### Stored data:
- - - - -

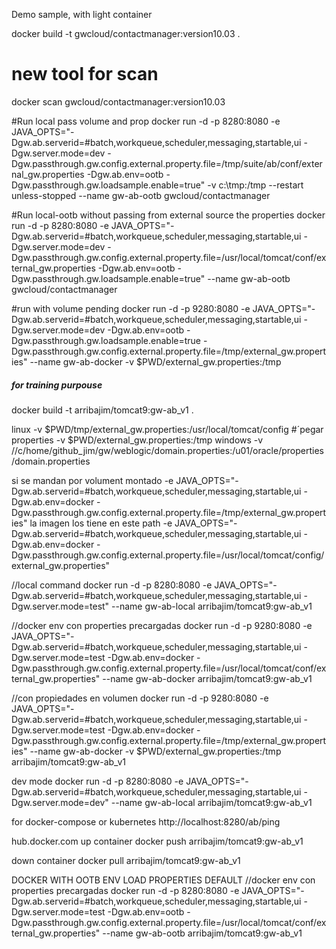 Demo sample, with light container

docker build -t gwcloud/contactmanager:version10.03 .

# new tool for scan
docker scan gwcloud/contactmanager:version10.03

#Run local pass volume and prop
docker run -d -p 8280:8080 -e JAVA_OPTS="-Dgw.ab.serverid=#batch,workqueue,scheduler,messaging,startable,ui -Dgw.server.mode=dev -Dgw.passthrough.gw.config.external.property.file=/tmp/suite/ab/conf/external_gw.properties -Dgw.ab.env=ootb -Dgw.passthrough.gw.loadsample.enable=true" -v c:\tmp:/tmp --restart unless-stopped --name gw-ab-ootb gwcloud/contactmanager


#Run local-ootb without passing from external source the properties
docker run -d -p 8280:8080 -e JAVA_OPTS="-Dgw.ab.serverid=#batch,workqueue,scheduler,messaging,startable,ui -Dgw.server.mode=dev -Dgw.passthrough.gw.config.external.property.file=/usr/local/tomcat/conf/external_gw.properties -Dgw.ab.env=ootb -Dgw.passthrough.gw.loadsample.enable=true" --name gw-ab-ootb gwcloud/contactmanager

#run with volume pending
docker run -d -p 9280:8080 -e JAVA_OPTS="-Dgw.ab.serverid=#batch,workqueue,scheduler,messaging,startable,ui -Dgw.server.mode=dev -Dgw.ab.env=ootb -Dgw.passthrough.gw.loadsample.enable=true -Dgw.passthrough.gw.config.external.property.file=/tmp/external_gw.properties"  --name gw-ab-docker -v $PWD/external_gw.properties:/tmp


##### for training purpouse
docker build -t arribajim/tomcat9:gw-ab_v1 .

linux
-v $PWD/tmp/external_gw.properties:/usr/local/tomcat/config #´pegar properties
-v $PWD/external_gw.properties:/tmp
windows
-v //c/home/github_jim/gw/weblogic/domain.properties:/u01/oracle/properties/domain.properties

si se mandan por volument montado
-e JAVA_OPTS="-Dgw.ab.serverid=#batch,workqueue,scheduler,messaging,startable,ui -Dgw.ab.env=docker -Dgw.passthrough.gw.config.external.property.file=/tmp/external_gw.properties"
la imagen los tiene en este path
-e JAVA_OPTS="-Dgw.ab.serverid=#batch,workqueue,scheduler,messaging,startable,ui -Dgw.ab.env=docker -Dgw.passthrough.gw.config.external.property.file=/usr/local/tomcat/config/external_gw.properties"

//local command
docker run -d -p 8280:8080 -e JAVA_OPTS="-Dgw.ab.serverid=#batch,workqueue,scheduler,messaging,startable,ui -Dgw.server.mode=test" --name gw-ab-local arribajim/tomcat9:gw-ab_v1

//docker env con properties precargadas
docker run -d -p 9280:8080 -e JAVA_OPTS="-Dgw.ab.serverid=#batch,workqueue,scheduler,messaging,startable,ui -Dgw.server.mode=test -Dgw.ab.env=docker -Dgw.passthrough.gw.config.external.property.file=/usr/local/tomcat/conf/external_gw.properties"  --name gw-ab-docker arribajim/tomcat9:gw-ab_v1

//con propiedades en volumen 
docker run -d -p 9280:8080 -e JAVA_OPTS="-Dgw.ab.serverid=#batch,workqueue,scheduler,messaging,startable,ui -Dgw.server.mode=test -Dgw.ab.env=docker -Dgw.passthrough.gw.config.external.property.file=/tmp/external_gw.properties"  --name gw-ab-docker -v $PWD/external_gw.properties:/tmp arribajim/tomcat9:gw-ab_v1


dev mode
docker run -d -p 8280:8080 -e JAVA_OPTS="-Dgw.ab.serverid=#batch,workqueue,scheduler,messaging,startable,ui -Dgw.server.mode=dev" --name gw-ab-local arribajim/tomcat9:gw-ab_v1

for docker-compose or kubernetes
http://localhost:8280/ab/ping


hub.docker.com
up container
docker push arribajim/tomcat9:gw-ab_v1

down container
docker pull arribajim/tomcat9:gw-ab_v1



DOCKER WITH OOTB ENV LOAD PROPERTIES DEFAULT
//docker env con properties precargadas
docker run -d -p 8280:8080 -e JAVA_OPTS="-Dgw.ab.serverid=#batch,workqueue,scheduler,messaging,startable,ui -Dgw.server.mode=test -Dgw.ab.env=ootb -Dgw.passthrough.gw.config.external.property.file=/usr/local/tomcat/conf/external_gw.properties"  --name gw-ab-ootb arribajim/tomcat9:gw-ab_v1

- - - - -

### Work instructions:
Restate each entry word for word, leaving out any pictures.

### Answer section:
 Demo sample, with light container

docker build -t gwcloud/contactmanager:version10.03 .

# new tool for scan
docker scan gwcloud/contactmanager:version10.03

#Run local pass volume and prop
docker run -d -p 8280:8080 -e JAVA_OPTS="-Dgw.ab.serverid=#batch,workqueue,scheduler,messaging,startable,ui -Dgw.server.mode=dev -Dgw.passthrough.gw.config.external.property.file=/tmp/suite/ab/conf/external_gw.properties -Dgw.ab.env=ootb -Dgw.passthrough.gw.loadsample.enable=true" -v c:\tmp:/tmp --restart unless-stopped --name gw-ab-ootb gwcloud/contactmanager


#Run local-ootb without passing from external source the properties
docker run -d -p 8280:8080 -e JAVA_OPTS="-Dgw.ab.serverid=#batch,workqueue,scheduler,messaging,startable,ui -Dgw.server.mode=dev -Dgw.passthrough.gw.config.external.property.file=/usr/local/tomcat/conf/external_gw.properties -Dgw.ab.env=ootb -Dgw.passthrough.gw.loadsample.enable=true" --name gw-ab-ootb gwcloud/contactmanager

#run with volume pending
docker run -d -p 9280:8080 -e JAVA_OPTS="-Dgw.ab.serverid=#batch,workqueue,scheduler,messaging,startable,ui -Dgw.server.mode=dev -Dgw.ab.env=ootb -Dgw.passthrough.gw.loadsample.enable=true -Dgw.passthrough.gw.config.external.property.file=/tmp/external_gw.properties"  --name gw-ab-docker -v $PWD/external_gw.properties:/tmp


##### for training purpouse
docker build -t arribajim/tomcat9:gw-ab_v1 .

linux
-v $PWD/tmp/external_gw.properties:/usr/local/tomcat/config #´pegar properties
-v $PWD/external_gw.properties:/tmp
windows
-v //c/home/github_jim/gw/weblogic/domain.properties:/u01/oracle/properties/domain.properties

si se mandan por volument montado
-e JAVA_OPTS="-Dgw.ab.serverid=#batch,workqueue,scheduler,messaging,startable,ui -Dgw.ab.env=docker -Dgw.passthrough.gw.config.external.property.file=/tmp/external_gw.properties"
la imagen los tiene en este path
-e JAVA_OPTS="-Dgw.ab.serverid=#batch,workqueue,scheduler,messaging,startable,ui -Dgw.ab.env=docker -Dgw.passthrough.gw.config.external.property.file=/usr/local/tomcat/config/external_gw.properties"

//local command
docker run -d -p 8280:8080 -e JAVA_OPTS="-Dgw.ab.serverid=#batch,workqueue,scheduler,messaging,startable,ui -Dgw.server.mode=test" --name gw-ab-local arribajim/tomcat9:gw-ab_v1

//docker env con properties precargadas
docker run -d -p 9280:8080 -e JAVA_OPTS="-Dgw.ab.serverid=#batch,workqueue,scheduler,messaging,startable,ui -Dgw.server.mode=test -Dgw.ab.env=docker -Dgw.passthrough.gw.config.external.property.file=/usr/local/tomcat/conf/external_gw.properties"  --name gw-ab-docker arribajim/tomcat9:gw-ab_v1

//con propiedades en volumen 
docker run -d -p 9280:8080 -e JAVA_OPTS="-Dgw.ab.serverid=#batch,workqueue,scheduler,messaging,startable,ui -Dgw.server.mode=test -Dgw.ab.env=docker -Dgw.passthrough.gw.config.external.property.file=/tmp/external_gw.properties"  --name gw-ab-docker -v $PWD/external_gw.properties:/tmp arribajim/tomcat9:gw-ab_v1


dev mode
docker run -d -p 8280:8080 -e JAVA_OPTS="-Dgw.ab.serverid=#batch,workqueue,scheduler,messaging,startable,ui -Dgw.server.mode=dev" --name gw-ab-local arribajim/tomcat9:gw-ab_v1

for docker-compose or kubernetes
http://localhost:8280/ab/ping


hub.docker.com
up container
docker push arribajim/tomcat9:gw-ab_v1

down container
docker pull arribajim/tomcat9:gw-ab_v1



DOCKER WITH OOTB ENV LOAD PROPERTIES DEFAULT
//docker env con properties precargadas
docker run -d -p 8280:8080 -e JAVA_OPTS="-Dgw.ab.serverid=#batch,workqueue,scheduler,messaging,startable,ui -Dgw.server.mode=test -Dgw.ab.env=ootb -Dgw.passthrough.gw.config.external.property.file=/usr/local/tomcat/conf/external_gw.properties"  --name gw-ab-ootb arribajim/tomcat9:gw-ab_v1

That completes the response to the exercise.